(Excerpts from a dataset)
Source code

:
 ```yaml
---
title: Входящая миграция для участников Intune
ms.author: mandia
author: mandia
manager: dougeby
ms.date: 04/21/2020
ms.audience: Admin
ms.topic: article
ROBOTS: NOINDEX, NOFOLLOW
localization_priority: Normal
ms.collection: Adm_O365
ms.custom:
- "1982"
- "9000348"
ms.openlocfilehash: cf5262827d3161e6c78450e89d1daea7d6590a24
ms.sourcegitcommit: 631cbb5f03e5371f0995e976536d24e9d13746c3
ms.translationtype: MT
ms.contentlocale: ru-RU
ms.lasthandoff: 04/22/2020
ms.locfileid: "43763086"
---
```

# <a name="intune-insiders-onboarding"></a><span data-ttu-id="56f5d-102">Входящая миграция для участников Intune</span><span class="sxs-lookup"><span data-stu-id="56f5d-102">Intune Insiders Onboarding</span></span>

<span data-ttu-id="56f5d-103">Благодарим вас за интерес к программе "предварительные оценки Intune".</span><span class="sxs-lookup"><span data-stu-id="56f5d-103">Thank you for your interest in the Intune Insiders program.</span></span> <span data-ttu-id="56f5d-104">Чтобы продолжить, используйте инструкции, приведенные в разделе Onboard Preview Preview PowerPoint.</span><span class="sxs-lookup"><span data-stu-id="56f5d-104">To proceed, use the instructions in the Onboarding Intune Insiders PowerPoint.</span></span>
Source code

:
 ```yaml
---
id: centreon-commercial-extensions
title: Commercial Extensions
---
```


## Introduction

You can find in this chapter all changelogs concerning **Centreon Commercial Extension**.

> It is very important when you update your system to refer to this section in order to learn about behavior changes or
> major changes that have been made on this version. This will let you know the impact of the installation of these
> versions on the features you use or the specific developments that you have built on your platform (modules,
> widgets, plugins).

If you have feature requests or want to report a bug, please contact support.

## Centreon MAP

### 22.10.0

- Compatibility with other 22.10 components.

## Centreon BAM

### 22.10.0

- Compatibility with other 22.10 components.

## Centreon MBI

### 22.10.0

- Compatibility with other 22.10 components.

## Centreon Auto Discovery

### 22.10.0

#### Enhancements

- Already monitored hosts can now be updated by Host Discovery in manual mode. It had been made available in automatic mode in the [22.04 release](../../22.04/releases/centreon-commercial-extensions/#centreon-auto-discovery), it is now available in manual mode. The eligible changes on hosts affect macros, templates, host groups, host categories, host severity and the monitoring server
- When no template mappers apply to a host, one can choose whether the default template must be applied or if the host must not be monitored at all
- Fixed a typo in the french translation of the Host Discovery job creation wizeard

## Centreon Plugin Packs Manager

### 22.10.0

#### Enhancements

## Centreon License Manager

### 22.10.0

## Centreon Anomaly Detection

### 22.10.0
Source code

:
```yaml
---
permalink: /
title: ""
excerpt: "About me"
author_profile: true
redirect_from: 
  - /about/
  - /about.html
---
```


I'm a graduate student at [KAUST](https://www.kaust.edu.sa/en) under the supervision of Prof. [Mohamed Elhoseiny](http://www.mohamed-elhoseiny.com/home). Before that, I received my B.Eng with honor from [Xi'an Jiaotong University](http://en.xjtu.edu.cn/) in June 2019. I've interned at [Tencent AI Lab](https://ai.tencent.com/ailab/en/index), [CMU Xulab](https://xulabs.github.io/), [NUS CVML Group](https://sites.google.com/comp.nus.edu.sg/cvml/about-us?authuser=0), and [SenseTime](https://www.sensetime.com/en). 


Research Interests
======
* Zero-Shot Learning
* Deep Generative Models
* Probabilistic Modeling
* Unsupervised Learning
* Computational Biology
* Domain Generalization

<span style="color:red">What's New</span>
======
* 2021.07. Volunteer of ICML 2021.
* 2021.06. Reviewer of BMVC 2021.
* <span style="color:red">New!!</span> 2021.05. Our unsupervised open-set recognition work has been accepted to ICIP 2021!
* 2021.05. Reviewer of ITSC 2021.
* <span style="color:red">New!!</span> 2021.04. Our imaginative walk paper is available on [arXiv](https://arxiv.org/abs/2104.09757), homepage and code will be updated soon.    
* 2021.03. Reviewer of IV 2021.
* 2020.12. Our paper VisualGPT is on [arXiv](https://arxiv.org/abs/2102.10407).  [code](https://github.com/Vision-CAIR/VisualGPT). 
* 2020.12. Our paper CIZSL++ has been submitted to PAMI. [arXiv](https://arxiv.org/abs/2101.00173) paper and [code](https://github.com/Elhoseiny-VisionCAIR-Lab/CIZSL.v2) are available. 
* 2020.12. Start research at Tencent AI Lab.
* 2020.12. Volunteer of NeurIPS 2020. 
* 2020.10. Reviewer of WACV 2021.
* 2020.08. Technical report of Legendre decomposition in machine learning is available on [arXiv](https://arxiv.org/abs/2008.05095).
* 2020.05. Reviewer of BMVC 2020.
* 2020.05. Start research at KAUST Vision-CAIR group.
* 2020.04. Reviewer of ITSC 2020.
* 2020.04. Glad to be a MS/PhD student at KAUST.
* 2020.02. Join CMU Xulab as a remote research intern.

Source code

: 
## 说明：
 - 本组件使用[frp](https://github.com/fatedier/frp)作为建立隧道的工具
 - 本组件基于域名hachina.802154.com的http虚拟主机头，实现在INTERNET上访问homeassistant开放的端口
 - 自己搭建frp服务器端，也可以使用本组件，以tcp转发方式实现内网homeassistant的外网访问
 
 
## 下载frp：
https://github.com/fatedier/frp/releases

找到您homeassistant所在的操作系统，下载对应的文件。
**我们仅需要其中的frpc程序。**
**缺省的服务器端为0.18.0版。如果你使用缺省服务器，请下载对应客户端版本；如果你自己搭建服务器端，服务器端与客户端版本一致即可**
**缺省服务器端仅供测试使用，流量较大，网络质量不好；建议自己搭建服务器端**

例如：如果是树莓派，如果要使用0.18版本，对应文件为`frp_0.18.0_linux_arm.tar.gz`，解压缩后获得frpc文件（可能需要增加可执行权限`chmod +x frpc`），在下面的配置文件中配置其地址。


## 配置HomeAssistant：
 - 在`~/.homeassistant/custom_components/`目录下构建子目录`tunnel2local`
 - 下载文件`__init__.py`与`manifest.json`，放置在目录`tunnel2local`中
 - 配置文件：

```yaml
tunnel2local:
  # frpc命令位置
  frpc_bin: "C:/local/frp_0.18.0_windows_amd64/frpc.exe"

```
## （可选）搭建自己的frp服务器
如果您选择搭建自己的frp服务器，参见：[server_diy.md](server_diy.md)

Try it:
Count the lines above that contain the word "Volunteer". Give only the number.

Reply:
2